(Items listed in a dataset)
══════════

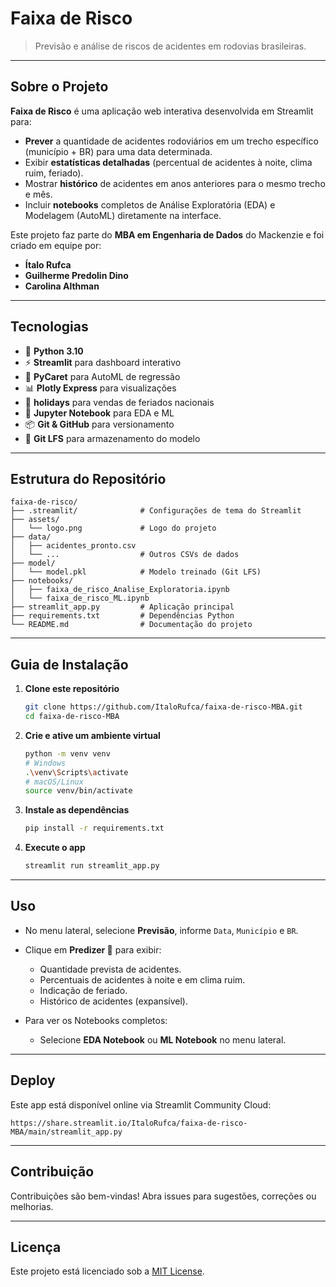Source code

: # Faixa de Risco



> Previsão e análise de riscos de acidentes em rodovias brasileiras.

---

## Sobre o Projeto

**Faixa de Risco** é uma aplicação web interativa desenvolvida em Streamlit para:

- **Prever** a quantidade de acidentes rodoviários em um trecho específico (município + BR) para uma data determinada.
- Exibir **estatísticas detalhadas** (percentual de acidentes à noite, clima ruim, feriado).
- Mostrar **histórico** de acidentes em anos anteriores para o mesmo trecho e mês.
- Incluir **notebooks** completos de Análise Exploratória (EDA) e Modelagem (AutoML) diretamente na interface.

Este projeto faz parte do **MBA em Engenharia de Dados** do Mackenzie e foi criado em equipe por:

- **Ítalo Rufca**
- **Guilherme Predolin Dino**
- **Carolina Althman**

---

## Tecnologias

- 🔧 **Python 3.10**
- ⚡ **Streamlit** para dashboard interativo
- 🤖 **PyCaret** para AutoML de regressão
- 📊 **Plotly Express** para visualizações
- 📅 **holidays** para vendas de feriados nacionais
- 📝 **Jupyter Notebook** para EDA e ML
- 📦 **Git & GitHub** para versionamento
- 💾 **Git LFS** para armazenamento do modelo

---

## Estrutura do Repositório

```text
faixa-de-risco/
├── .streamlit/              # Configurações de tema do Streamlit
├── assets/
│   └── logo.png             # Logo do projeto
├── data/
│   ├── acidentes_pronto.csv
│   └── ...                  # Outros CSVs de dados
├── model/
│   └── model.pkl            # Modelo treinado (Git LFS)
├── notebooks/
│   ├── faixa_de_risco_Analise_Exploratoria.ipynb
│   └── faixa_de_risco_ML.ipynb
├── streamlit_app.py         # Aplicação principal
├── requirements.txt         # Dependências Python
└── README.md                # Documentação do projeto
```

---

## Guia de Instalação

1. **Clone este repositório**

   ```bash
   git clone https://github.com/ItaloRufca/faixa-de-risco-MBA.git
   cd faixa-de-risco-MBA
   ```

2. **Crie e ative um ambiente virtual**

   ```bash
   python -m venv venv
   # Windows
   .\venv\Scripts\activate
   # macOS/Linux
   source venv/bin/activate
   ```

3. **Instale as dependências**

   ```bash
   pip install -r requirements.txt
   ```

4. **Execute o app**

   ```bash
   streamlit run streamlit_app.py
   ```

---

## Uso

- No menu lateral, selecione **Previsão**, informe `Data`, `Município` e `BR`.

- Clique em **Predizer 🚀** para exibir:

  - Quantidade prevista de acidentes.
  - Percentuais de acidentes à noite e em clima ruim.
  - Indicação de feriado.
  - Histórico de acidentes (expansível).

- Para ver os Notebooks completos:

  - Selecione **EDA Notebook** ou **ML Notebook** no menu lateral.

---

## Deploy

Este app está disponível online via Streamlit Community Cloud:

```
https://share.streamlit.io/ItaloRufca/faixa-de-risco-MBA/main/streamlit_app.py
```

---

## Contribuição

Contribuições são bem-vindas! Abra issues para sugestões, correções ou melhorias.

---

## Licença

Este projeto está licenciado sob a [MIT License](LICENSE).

══════════

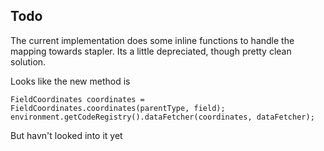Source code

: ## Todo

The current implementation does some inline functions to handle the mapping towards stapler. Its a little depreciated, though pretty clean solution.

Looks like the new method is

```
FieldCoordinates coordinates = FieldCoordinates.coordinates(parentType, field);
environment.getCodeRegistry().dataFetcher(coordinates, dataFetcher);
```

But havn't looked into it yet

══════════

- [TASK DIRECTIONS]
Copy the records above exactly, beginning at the line that contains "3. **Instale as dependências**" and stopping after the line that contains "Este projeto está".

- [THE COMPLETED TASK]
3. **Instale as dependências**

   ```bash
   pip install -r requirements.txt
   ```

4. **Execute o app**

   ```bash
   streamlit run streamlit_app.py
   ```

---

## Uso

- No menu lateral, selecione **Previsão**, informe `Data`, `Município` e `BR`.

- Clique em **Predizer 🚀** para exibir:

  - Quantidade prevista de acidentes.
  - Percentuais de acidentes à noite e em clima ruim.
  - Indicação de feriado.
  - Histórico de acidentes (expansível).

- Para ver os Notebooks completos:

  - Selecione **EDA Notebook** ou **ML Notebook** no menu lateral.

---

## Deploy

Este app está disponível online via Streamlit Community Cloud:

```
https://share.streamlit.io/ItaloRufca/faixa-de-risco-MBA/main/streamlit_app.py
```

---

## Contribuição

Contribuições são bem-vindas! Abra issues para sugestões, correções ou melhorias.

---

## Licença

Este projeto está licenciado sob a [MIT License](LICENSE).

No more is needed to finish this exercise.